>>>

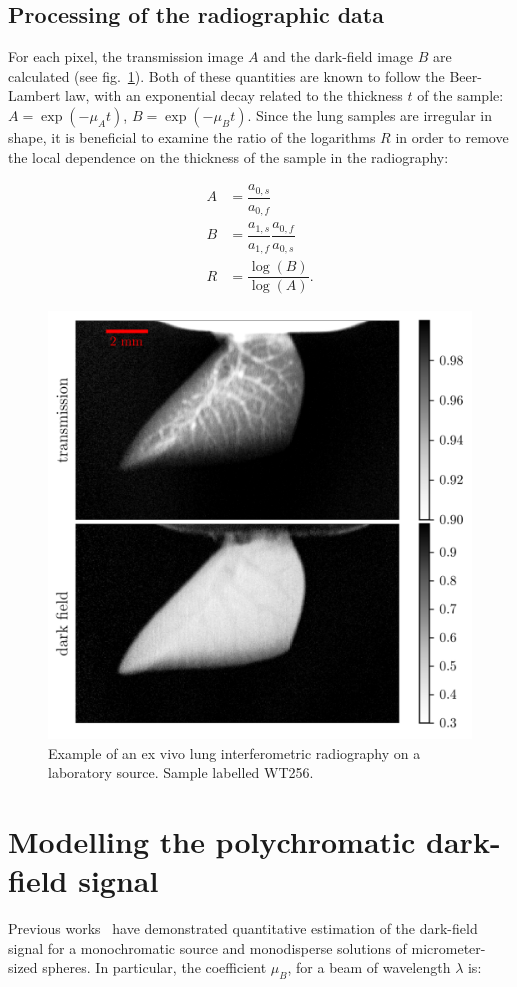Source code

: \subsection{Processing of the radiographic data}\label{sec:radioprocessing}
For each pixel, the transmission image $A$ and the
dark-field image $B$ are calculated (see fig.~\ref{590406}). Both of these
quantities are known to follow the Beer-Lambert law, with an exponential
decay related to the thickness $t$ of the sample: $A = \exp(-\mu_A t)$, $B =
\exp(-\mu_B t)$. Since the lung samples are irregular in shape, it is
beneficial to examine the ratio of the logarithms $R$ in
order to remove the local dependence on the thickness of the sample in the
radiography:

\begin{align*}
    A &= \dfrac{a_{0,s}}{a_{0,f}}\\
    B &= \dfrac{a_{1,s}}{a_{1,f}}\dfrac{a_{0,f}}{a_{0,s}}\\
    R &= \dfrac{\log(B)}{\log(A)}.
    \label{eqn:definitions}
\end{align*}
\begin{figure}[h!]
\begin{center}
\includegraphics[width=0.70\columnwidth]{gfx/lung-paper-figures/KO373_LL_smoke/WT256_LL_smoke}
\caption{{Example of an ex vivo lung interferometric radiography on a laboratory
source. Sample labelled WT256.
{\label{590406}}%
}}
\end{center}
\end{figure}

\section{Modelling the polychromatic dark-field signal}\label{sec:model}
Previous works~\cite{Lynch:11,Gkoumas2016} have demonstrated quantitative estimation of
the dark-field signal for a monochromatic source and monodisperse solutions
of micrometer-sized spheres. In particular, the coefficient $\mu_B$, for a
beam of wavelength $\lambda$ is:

<<<
>>>

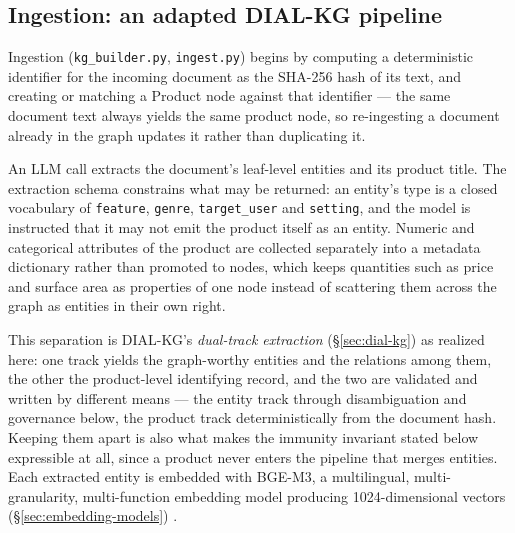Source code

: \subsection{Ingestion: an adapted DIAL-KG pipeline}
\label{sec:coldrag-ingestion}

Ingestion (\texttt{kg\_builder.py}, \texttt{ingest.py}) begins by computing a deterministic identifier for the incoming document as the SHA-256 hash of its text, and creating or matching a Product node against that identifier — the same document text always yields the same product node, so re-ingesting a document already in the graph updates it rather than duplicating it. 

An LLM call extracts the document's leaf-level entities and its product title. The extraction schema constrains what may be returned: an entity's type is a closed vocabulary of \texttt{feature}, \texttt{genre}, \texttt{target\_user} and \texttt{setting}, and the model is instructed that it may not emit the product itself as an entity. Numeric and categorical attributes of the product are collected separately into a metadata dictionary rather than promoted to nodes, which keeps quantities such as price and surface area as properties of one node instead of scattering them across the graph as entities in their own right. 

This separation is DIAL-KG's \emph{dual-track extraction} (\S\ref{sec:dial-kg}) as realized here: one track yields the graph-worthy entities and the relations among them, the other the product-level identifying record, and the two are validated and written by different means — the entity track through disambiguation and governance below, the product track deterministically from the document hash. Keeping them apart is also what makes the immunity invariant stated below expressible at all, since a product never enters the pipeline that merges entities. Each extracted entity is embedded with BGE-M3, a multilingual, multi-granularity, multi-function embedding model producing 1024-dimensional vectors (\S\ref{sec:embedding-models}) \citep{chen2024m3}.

<<<

:: WHAT THE EXERCISE ASKS ::
The lines to show are those in the data above that include "radiography".

:: EXERCISE RESPONSE ::
radiography:
\caption{{Example of an ex vivo lung interferometric radiography on a laboratory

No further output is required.